Stored data entries:
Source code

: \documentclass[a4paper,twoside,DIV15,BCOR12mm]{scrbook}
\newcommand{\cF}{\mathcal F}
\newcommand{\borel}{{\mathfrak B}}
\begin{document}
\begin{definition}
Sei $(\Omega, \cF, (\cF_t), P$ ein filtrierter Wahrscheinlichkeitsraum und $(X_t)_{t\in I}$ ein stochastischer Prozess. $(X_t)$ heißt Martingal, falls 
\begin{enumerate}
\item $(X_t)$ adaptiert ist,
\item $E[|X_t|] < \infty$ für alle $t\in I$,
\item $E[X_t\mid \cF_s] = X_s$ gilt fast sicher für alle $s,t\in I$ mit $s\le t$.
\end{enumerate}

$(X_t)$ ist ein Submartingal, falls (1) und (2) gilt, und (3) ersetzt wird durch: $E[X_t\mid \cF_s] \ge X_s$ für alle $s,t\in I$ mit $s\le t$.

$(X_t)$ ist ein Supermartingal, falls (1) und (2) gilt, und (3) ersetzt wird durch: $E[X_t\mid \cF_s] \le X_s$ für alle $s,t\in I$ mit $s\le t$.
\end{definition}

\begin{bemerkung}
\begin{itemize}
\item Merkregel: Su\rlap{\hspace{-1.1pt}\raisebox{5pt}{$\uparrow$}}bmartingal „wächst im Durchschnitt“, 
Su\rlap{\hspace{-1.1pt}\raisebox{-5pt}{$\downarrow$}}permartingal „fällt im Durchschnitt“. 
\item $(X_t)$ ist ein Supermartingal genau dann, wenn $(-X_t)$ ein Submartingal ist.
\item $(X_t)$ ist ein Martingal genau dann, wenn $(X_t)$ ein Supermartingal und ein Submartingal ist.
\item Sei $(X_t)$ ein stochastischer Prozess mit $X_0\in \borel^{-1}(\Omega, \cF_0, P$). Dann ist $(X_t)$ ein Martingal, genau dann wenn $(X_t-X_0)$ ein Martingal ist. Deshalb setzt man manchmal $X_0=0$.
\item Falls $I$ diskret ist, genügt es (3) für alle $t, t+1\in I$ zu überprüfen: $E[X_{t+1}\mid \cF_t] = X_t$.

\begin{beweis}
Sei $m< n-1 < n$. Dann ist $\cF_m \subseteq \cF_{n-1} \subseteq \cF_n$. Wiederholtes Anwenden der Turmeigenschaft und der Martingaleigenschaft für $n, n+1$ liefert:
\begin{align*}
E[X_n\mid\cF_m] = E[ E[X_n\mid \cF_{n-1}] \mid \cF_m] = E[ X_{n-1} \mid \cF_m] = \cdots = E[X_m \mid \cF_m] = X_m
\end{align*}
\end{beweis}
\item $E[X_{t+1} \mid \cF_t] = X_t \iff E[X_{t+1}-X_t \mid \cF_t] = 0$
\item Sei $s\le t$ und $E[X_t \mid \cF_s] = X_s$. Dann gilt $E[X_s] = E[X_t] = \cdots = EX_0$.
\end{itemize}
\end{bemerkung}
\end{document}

--

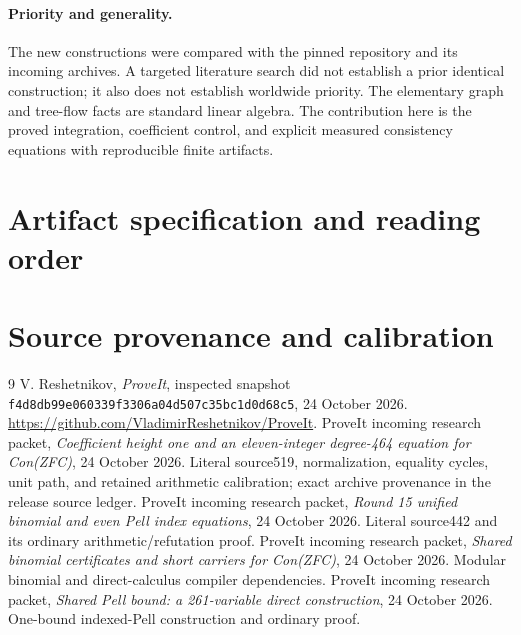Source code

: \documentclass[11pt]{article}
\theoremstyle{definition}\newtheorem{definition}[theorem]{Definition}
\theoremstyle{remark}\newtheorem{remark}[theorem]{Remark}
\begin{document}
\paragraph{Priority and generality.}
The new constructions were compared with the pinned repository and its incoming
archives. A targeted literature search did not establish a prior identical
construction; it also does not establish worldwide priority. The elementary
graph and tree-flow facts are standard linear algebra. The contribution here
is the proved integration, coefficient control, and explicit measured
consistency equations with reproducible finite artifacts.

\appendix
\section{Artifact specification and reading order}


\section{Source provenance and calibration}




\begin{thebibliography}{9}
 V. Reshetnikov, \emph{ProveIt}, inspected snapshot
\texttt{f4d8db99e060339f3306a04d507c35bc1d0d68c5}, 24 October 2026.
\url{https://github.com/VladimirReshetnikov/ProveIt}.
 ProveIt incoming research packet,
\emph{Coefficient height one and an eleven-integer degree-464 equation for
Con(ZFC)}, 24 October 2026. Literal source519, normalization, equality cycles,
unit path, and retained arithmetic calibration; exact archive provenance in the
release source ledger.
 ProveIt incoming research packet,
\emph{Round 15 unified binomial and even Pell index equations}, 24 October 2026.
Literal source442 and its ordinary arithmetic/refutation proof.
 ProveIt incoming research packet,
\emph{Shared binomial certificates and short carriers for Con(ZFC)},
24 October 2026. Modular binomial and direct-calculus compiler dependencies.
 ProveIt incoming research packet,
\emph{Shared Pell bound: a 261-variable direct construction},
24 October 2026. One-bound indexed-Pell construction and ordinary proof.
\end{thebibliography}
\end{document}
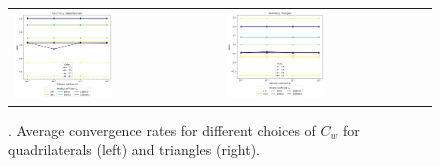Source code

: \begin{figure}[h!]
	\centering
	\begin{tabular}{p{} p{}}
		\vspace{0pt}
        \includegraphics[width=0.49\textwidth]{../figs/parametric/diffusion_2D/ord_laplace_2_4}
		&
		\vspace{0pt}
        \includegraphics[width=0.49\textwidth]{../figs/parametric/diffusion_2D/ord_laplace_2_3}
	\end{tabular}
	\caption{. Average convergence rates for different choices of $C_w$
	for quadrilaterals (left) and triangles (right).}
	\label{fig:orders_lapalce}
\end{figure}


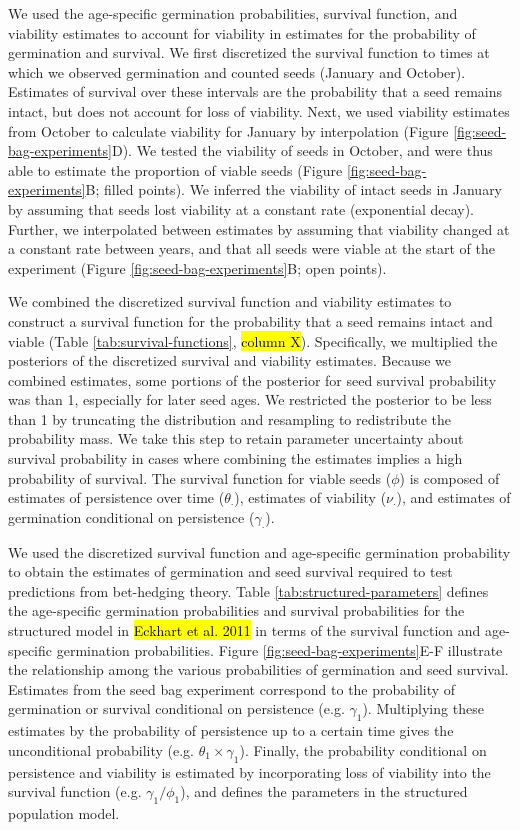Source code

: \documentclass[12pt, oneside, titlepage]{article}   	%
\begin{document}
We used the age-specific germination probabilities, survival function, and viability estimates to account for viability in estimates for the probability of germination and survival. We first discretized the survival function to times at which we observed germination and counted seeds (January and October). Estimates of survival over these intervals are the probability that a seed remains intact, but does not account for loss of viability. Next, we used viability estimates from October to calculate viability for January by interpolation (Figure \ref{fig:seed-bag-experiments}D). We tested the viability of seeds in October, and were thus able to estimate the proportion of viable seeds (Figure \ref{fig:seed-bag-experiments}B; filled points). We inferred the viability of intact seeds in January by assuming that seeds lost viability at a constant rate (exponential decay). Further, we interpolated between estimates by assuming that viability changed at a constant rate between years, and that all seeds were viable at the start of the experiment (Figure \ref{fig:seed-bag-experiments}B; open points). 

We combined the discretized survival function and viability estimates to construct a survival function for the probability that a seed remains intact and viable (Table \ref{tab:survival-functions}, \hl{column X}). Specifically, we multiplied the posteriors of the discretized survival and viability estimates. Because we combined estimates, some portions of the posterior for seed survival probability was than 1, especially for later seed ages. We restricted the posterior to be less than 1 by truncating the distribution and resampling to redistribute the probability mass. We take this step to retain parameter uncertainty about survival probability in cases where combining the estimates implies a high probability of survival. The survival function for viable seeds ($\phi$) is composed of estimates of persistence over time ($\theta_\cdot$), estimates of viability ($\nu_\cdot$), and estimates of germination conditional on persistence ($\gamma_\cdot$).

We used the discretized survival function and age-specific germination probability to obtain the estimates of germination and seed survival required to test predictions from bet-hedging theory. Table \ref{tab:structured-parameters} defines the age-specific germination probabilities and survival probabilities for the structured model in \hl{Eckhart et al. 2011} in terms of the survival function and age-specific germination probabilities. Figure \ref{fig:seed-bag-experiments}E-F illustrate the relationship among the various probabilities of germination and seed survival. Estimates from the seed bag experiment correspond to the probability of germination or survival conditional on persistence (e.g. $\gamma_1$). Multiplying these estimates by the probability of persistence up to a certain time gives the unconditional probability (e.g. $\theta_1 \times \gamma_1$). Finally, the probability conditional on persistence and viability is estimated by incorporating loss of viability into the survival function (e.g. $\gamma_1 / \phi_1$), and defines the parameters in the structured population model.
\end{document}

---

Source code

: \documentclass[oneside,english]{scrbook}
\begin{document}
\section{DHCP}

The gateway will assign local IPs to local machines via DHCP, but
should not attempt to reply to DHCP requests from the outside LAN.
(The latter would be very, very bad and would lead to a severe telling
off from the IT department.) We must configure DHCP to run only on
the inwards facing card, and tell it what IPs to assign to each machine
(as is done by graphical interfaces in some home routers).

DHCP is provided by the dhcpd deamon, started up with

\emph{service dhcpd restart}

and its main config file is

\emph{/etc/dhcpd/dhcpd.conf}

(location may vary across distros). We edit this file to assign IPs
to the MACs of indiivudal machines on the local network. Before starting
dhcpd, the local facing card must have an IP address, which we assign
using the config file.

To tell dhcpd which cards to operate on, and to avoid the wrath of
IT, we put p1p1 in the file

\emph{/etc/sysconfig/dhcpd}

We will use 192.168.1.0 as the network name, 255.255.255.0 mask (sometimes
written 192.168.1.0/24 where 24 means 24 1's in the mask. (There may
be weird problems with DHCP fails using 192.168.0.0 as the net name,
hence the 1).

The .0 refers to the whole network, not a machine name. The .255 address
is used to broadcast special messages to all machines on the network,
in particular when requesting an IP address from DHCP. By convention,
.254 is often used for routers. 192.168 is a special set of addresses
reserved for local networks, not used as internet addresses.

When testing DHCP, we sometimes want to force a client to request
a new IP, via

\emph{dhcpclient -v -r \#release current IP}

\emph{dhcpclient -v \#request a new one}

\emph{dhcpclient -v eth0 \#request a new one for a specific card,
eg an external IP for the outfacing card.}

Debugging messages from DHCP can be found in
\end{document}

Exercise
Using the records above, report each line with the string "mask".

Result for this exercise
We will use 192.168.1.0 as the network name, 255.255.255.0 mask (sometimes
written 192.168.1.0/24 where 24 means 24 1's in the mask. (There may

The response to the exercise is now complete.